• _What the task requires_
Copy out the entries that follow exactly, leaving every picture behind.

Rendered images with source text
*** Begin section ***

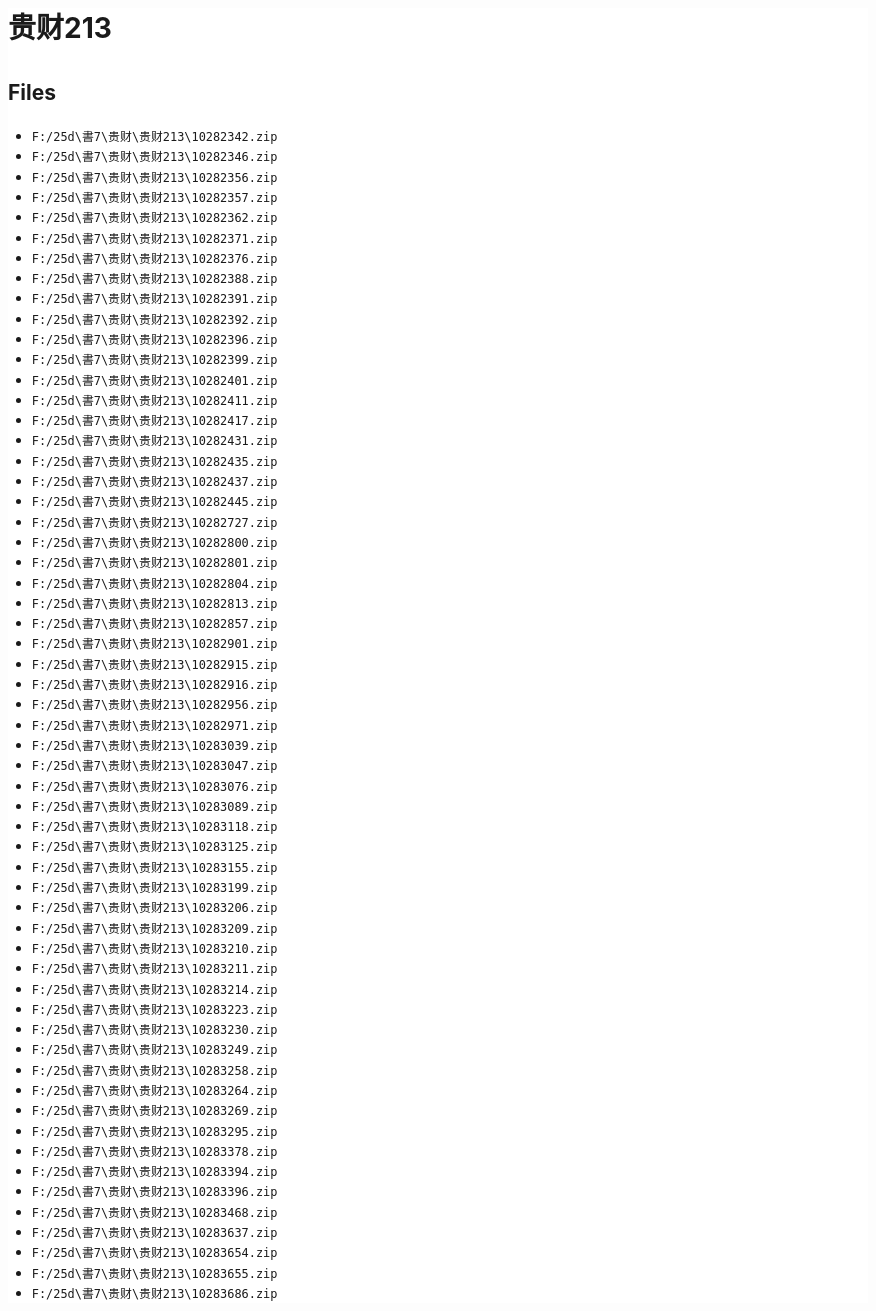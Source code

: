 # 贵财213

## Files

- `F:/25d\書7\贵财\贵财213\10282342.zip`
- `F:/25d\書7\贵财\贵财213\10282346.zip`
- `F:/25d\書7\贵财\贵财213\10282356.zip`
- `F:/25d\書7\贵财\贵财213\10282357.zip`
- `F:/25d\書7\贵财\贵财213\10282362.zip`
- `F:/25d\書7\贵财\贵财213\10282371.zip`
- `F:/25d\書7\贵财\贵财213\10282376.zip`
- `F:/25d\書7\贵财\贵财213\10282388.zip`
- `F:/25d\書7\贵财\贵财213\10282391.zip`
- `F:/25d\書7\贵财\贵财213\10282392.zip`
- `F:/25d\書7\贵财\贵财213\10282396.zip`
- `F:/25d\書7\贵财\贵财213\10282399.zip`
- `F:/25d\書7\贵财\贵财213\10282401.zip`
- `F:/25d\書7\贵财\贵财213\10282411.zip`
- `F:/25d\書7\贵财\贵财213\10282417.zip`
- `F:/25d\書7\贵财\贵财213\10282431.zip`
- `F:/25d\書7\贵财\贵财213\10282435.zip`
- `F:/25d\書7\贵财\贵财213\10282437.zip`
- `F:/25d\書7\贵财\贵财213\10282445.zip`
- `F:/25d\書7\贵财\贵财213\10282727.zip`
- `F:/25d\書7\贵财\贵财213\10282800.zip`
- `F:/25d\書7\贵财\贵财213\10282801.zip`
- `F:/25d\書7\贵财\贵财213\10282804.zip`
- `F:/25d\書7\贵财\贵财213\10282813.zip`
- `F:/25d\書7\贵财\贵财213\10282857.zip`
- `F:/25d\書7\贵财\贵财213\10282901.zip`
- `F:/25d\書7\贵财\贵财213\10282915.zip`
- `F:/25d\書7\贵财\贵财213\10282916.zip`
- `F:/25d\書7\贵财\贵财213\10282956.zip`
- `F:/25d\書7\贵财\贵财213\10282971.zip`
- `F:/25d\書7\贵财\贵财213\10283039.zip`
- `F:/25d\書7\贵财\贵财213\10283047.zip`
- `F:/25d\書7\贵财\贵财213\10283076.zip`
- `F:/25d\書7\贵财\贵财213\10283089.zip`
- `F:/25d\書7\贵财\贵财213\10283118.zip`
- `F:/25d\書7\贵财\贵财213\10283125.zip`
- `F:/25d\書7\贵财\贵财213\10283155.zip`
- `F:/25d\書7\贵财\贵财213\10283199.zip`
- `F:/25d\書7\贵财\贵财213\10283206.zip`
- `F:/25d\書7\贵财\贵财213\10283209.zip`
- `F:/25d\書7\贵财\贵财213\10283210.zip`
- `F:/25d\書7\贵财\贵财213\10283211.zip`
- `F:/25d\書7\贵财\贵财213\10283214.zip`
- `F:/25d\書7\贵财\贵财213\10283223.zip`
- `F:/25d\書7\贵财\贵财213\10283230.zip`
- `F:/25d\書7\贵财\贵财213\10283249.zip`
- `F:/25d\書7\贵财\贵财213\10283258.zip`
- `F:/25d\書7\贵财\贵财213\10283264.zip`
- `F:/25d\書7\贵财\贵财213\10283269.zip`
- `F:/25d\書7\贵财\贵财213\10283295.zip`
- `F:/25d\書7\贵财\贵财213\10283378.zip`
- `F:/25d\書7\贵财\贵财213\10283394.zip`
- `F:/25d\書7\贵财\贵财213\10283396.zip`
- `F:/25d\書7\贵财\贵财213\10283468.zip`
- `F:/25d\書7\贵财\贵财213\10283637.zip`
- `F:/25d\書7\贵财\贵财213\10283654.zip`
- `F:/25d\書7\贵财\贵财213\10283655.zip`
- `F:/25d\書7\贵财\贵财213\10283686.zip`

*** End section ***

• _Reply to the task_
Source code

: # 贵财213

## Files

- `F:/25d\書7\贵财\贵财213\10282342.zip`
- `F:/25d\書7\贵财\贵财213\10282346.zip`
- `F:/25d\書7\贵财\贵财213\10282356.zip`
- `F:/25d\書7\贵财\贵财213\10282357.zip`
- `F:/25d\書7\贵财\贵财213\10282362.zip`
- `F:/25d\書7\贵财\贵财213\10282371.zip`
- `F:/25d\書7\贵财\贵财213\10282376.zip`
- `F:/25d\書7\贵财\贵财213\10282388.zip`
- `F:/25d\書7\贵财\贵财213\10282391.zip`
- `F:/25d\書7\贵财\贵财213\10282392.zip`
- `F:/25d\書7\贵财\贵财213\10282396.zip`
- `F:/25d\書7\贵财\贵财213\10282399.zip`
- `F:/25d\書7\贵财\贵财213\10282401.zip`
- `F:/25d\書7\贵财\贵财213\10282411.zip`
- `F:/25d\書7\贵财\贵财213\10282417.zip`
- `F:/25d\書7\贵财\贵财213\10282431.zip`
- `F:/25d\書7\贵财\贵财213\10282435.zip`
- `F:/25d\書7\贵财\贵财213\10282437.zip`
- `F:/25d\書7\贵财\贵财213\10282445.zip`
- `F:/25d\書7\贵财\贵财213\10282727.zip`
- `F:/25d\書7\贵财\贵财213\10282800.zip`
- `F:/25d\書7\贵财\贵财213\10282801.zip`
- `F:/25d\書7\贵财\贵财213\10282804.zip`
- `F:/25d\書7\贵财\贵财213\10282813.zip`
- `F:/25d\書7\贵财\贵财213\10282857.zip`
- `F:/25d\書7\贵财\贵财213\10282901.zip`
- `F:/25d\書7\贵财\贵财213\10282915.zip`
- `F:/25d\書7\贵财\贵财213\10282916.zip`
- `F:/25d\書7\贵财\贵财213\10282956.zip`
- `F:/25d\書7\贵财\贵财213\10282971.zip`
- `F:/25d\書7\贵财\贵财213\10283039.zip`
- `F:/25d\書7\贵财\贵财213\10283047.zip`
- `F:/25d\書7\贵财\贵财213\10283076.zip`
- `F:/25d\書7\贵财\贵财213\10283089.zip`
- `F:/25d\書7\贵财\贵财213\10283118.zip`
- `F:/25d\書7\贵财\贵财213\10283125.zip`
- `F:/25d\書7\贵财\贵财213\10283155.zip`
- `F:/25d\書7\贵财\贵财213\10283199.zip`
- `F:/25d\書7\贵财\贵财213\10283206.zip`
- `F:/25d\書7\贵财\贵财213\10283209.zip`
- `F:/25d\書7\贵财\贵财213\10283210.zip`
- `F:/25d\書7\贵财\贵财213\10283211.zip`
- `F:/25d\書7\贵财\贵财213\10283214.zip`
- `F:/25d\書7\贵财\贵财213\10283223.zip`
- `F:/25d\書7\贵财\贵财213\10283230.zip`
- `F:/25d\書7\贵财\贵财213\10283249.zip`
- `F:/25d\書7\贵财\贵财213\10283258.zip`
- `F:/25d\書7\贵财\贵财213\10283264.zip`
- `F:/25d\書7\贵财\贵财213\10283269.zip`
- `F:/25d\書7\贵财\贵财213\10283295.zip`
- `F:/25d\書7\贵财\贵财213\10283378.zip`
- `F:/25d\書7\贵财\贵财213\10283394.zip`
- `F:/25d\書7\贵财\贵财213\10283396.zip`
- `F:/25d\書7\贵财\贵财213\10283468.zip`
- `F:/25d\書7\贵财\贵财213\10283637.zip`
- `F:/25d\書7\贵财\贵财213\10283654.zip`
- `F:/25d\書7\贵财\贵财213\10283655.zip`
- `F:/25d\書7\贵财\贵财213\10283686.zip`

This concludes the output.